▶ Your goal: Lines from the one containing "I helped organizing" through the final line of the records are the only ones to copy, and each must match exactly.

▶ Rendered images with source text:

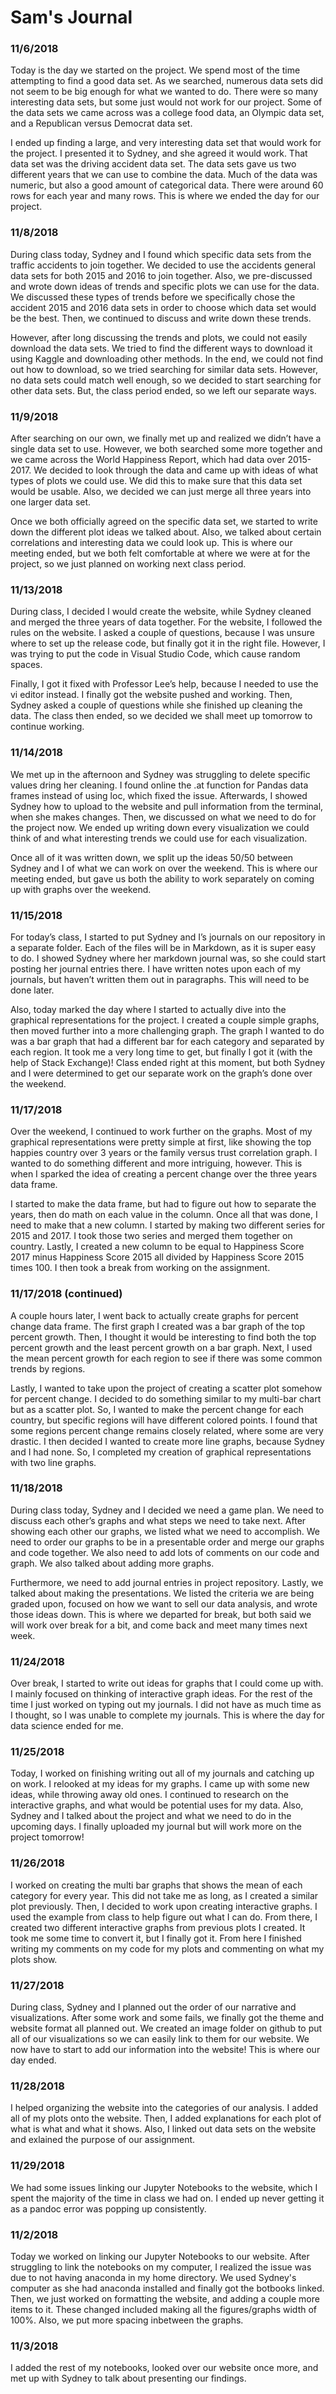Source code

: # Sam's Journal
### 11/6/2018
Today is the day we started on the project. We spend most of the time attempting to find a good data set. As we searched, numerous data sets did not seem to be big enough for what we wanted to do. There were so many interesting data sets, but some just would not work for our project. Some of the data sets we came across was a college food data, an Olympic data set, and a Republican versus Democrat data set.

I ended up finding a large, and very interesting data set that would work for the project. I presented it to Sydney, and she agreed it would work. That data set was the driving accident data set. The data sets gave us two different years that we can use to combine the data. Much of the data was numeric, but also a good amount of categorical data. There were around 60 rows for each year and many rows. This is where we ended the day for our project. 

### 11/8/2018
During class today, Sydney and I found which specific data sets from the traffic accidents to join together. We decided to use the accidents general data sets for both 2015 and 2016 to join together. Also, we pre-discussed and wrote down ideas of trends and specific plots we can use for the data. We discussed these types of trends before we specifically chose the accident 2015 and 2016 data sets in order to choose which data set would be the best. Then, we continued to discuss and write down these trends. 

However, after long discussing the trends and plots, we could not easily download the data sets. We tried to find the different ways to download it using Kaggle and downloading other methods. In the end, we could not find out how to download, so we tried searching for similar data sets. However, no data sets could match well enough, so we decided to start searching for other data sets. But, the class period ended, so we left our separate ways. 
  
### 11/9/2018
After searching on our own, we finally met up and realized we didn’t have a single data set to use. However, we both searched some more together and we came across the World Happiness Report, which had data over 2015-2017. We decided to look through the data and came up with ideas of what types of plots we could use. We did this to make sure that this data set would be usable. Also, we decided we can just merge all three years into one larger data set. 

Once we both officially agreed on the specific data set, we started to write down the different plot ideas we talked about. Also, we talked about certain correlations and interesting data we could look up. This is where our meeting ended, but we both felt comfortable at where we were at for the project, so we just planned on working next class period.

### 11/13/2018
During class, I decided I would create the website, while Sydney cleaned and merged the three years of data together. For the website, I followed the rules on the website. I asked a couple of questions, because I was unsure where to set up the release code, but finally got it in the right file. However, I was trying to put the code in Visual Studio Code, which cause random spaces. 

Finally, I got it fixed with Professor Lee’s help, because I needed to use the vi editor instead. I finally got the website pushed and working. Then, Sydney asked a couple of questions while she finished up cleaning the data. The class then ended, so we decided we shall meet up tomorrow to continue working. 
  
### 11/14/2018
We met up in the afternoon and Sydney was struggling to delete specific values dring her cleaning. I found online the .at function for Pandas data frames instead of using loc, which fixed the issue. Afterwards, I showed Sydney how to upload to the website and pull information from the terminal, when she makes changes. Then, we discussed on what we need to do for the project now. We ended up writing down every visualization we could think of and what interesting trends we could use for each visualization. 

Once all of it was written down, we split up the ideas 50/50 between Sydney and I of what we can work on over the weekend. This is where our meeting ended, but gave us both the ability to work separately on coming up with graphs over the weekend. 

### 11/15/2018
For today’s class, I started to put Sydney and I’s journals on our repository in a separate folder. Each of the files will be in Markdown, as it is super easy to do. I showed Sydney where her markdown journal was, so she could start posting her journal entries there. I have written notes upon each of my journals, but haven’t written them out in paragraphs. This will need to be done later.

Also, today marked the day where I started to actually dive into the graphical representations for the project. I created a couple simple graphs, then moved further into a more challenging graph. The graph I wanted to do was a bar graph that had a different bar for each category and separated by each region. It took me a very long time to get, but finally I got it (with the help of Stack Exchange)! Class ended right at this moment, but both Sydney and I were determined to get our separate work on the graph’s done over the weekend.

### 11/17/2018
Over the weekend, I continued to work further on the graphs. Most of my graphical representations were pretty simple at first, like showing the top happies country over 3 years or the family versus trust correlation graph. I wanted to do something different and more intriguing, however. This is when I sparked the idea of creating a percent change over the three years data frame. 

I started to make the data frame, but had to figure out how to separate the years, then do math on each value in the column. Once all that was done, I need to make that a new column. I started by making two different series for 2015 and 2017. I took those two series and merged them together on country. Lastly, I created a new column to be equal to Happiness Score 2017 minus Happiness Score 2015 all divided by Happiness Score 2015 times 100. I then took a break from working on the assignment.
	
### 11/17/2018 (continued)
A couple hours later, I went back to actually create graphs for percent change data frame. The first graph I created was a bar graph of the top percent growth. Then, I thought it would be interesting to find both the top percent growth and the least percent growth on a bar graph. Next, I used the mean percent growth for each region to see if there was some common trends by regions.

Lastly, I wanted to take upon the project of creating a scatter plot somehow for percent change. I decided to do something similar to my multi-bar chart but as a scatter plot. So, I wanted to make the percent change for each country, but specific regions will have different colored points. I found that some regions percent change remains closely related, where some are very drastic. I then decided I wanted to create more line graphs, because Sydney and I had none. So, I completed my creation of graphical representations with two line graphs.
  
### 11/18/2018
During class today, Sydney and I decided we need a game plan. We need to discuss each other’s graphs and what steps we need to take next. After showing each other our graphs, we listed what we need to accomplish. We need to order our graphs to be in a presentable order and merge our graphs and code together. We also need to add lots of comments on our code and graph. We also talked about adding more graphs.

Furthermore, we need to add journal entries in project repository. Lastly, we talked about making the presentations. We listed the criteria we are being graded upon, focused on how we want to sell our data analysis, and wrote those ideas down. This is where we departed for break, but both said we will work over break for a bit, and come back and meet many times next week. 

### 11/24/2018
Over break, I started to write out ideas for graphs that I could come up with. I mainly focused on thinking of interactive graph ideas. For the rest of the time I just worked on typing out my journals. I did not have as much time as I thought, so I was unable to complete my journals. This is where the day for data science ended for me.

### 11/25/2018
Today, I worked on finishing writing out all of my journals and catching up on work. I relooked at my ideas for my graphs. I came up with some new ideas, while throwing away old ones. I continued to research on the interactive graphs, and what would be potential uses for my data. Also, Sydney and I talked about the project and what we need to do in the upcoming days. I finally uploaded my journal but will work more on the project tomorrow!

### 11/26/2018
I worked on creating the multi bar graphs that shows the mean of each category for every year. This did not take me as long, as I created a similar plot previously. Then, I decided to work upon creating interactive graphs. I used the example from class to help figure out what I can do. From there, I created two different interactive graphs from previous plots I created. It took me some time to convert it, but I finally got it. From here I finished writing my comments on my code for my plots and commenting on what my plots show. 

### 11/27/2018
During class, Sydney and I planned out the order of our narrative and visualizations. After some work and some fails, we finally got the theme and website format all planned out. We created an image folder on github to put all of our visualizations so we can easily link to them for our website. We now have to start to add our information into the website! This is where our day ended.

### 11/28/2018
I helped organizing the website into the categories of our analysis. I added all of my plots onto the website. Then, I added explanations for each plot of what is what and what it shows. Also, I linked out data sets on the website and exlained the purpose of our assignment. 

### 11/29/2018
We had some issues linking our Jupyter Notebooks to the website, which I spent the majority of the time in class we had on. I ended up never getting it as a pandoc error was popping up consistently. 

### 11/2/2018
Today we worked on linking our Jupyter Notebooks to our website. After struggling to link the notebooks on my computer, I realized the issue was due to not having anaconda in my home directory. We used Sydney's computer as she had anaconda installed and finally got the botbooks linked. Then, we just worked on formatting the website, and adding a couple more items to it. These changed included making all the figures/graphs width of 100%. Also, we put more spacing inbetween the graphs.

### 11/3/2018
I added the rest of my notebooks, looked over our website once more, and met up with Sydney to talk about presenting our findings.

▶ Exercise result:
I helped organizing the website into the categories of our analysis. I added all of my plots onto the website. Then, I added explanations for each plot of what is what and what it shows. Also, I linked out data sets on the website and exlained the purpose of our assignment. 

### 11/29/2018
We had some issues linking our Jupyter Notebooks to the website, which I spent the majority of the time in class we had on. I ended up never getting it as a pandoc error was popping up consistently. 

### 11/2/2018
Today we worked on linking our Jupyter Notebooks to our website. After struggling to link the notebooks on my computer, I realized the issue was due to not having anaconda in my home directory. We used Sydney's computer as she had anaconda installed and finally got the botbooks linked. Then, we just worked on formatting the website, and adding a couple more items to it. These changed included making all the figures/graphs width of 100%. Also, we put more spacing inbetween the graphs.

### 11/3/2018
I added the rest of my notebooks, looked over our website once more, and met up with Sydney to talk about presenting our findings.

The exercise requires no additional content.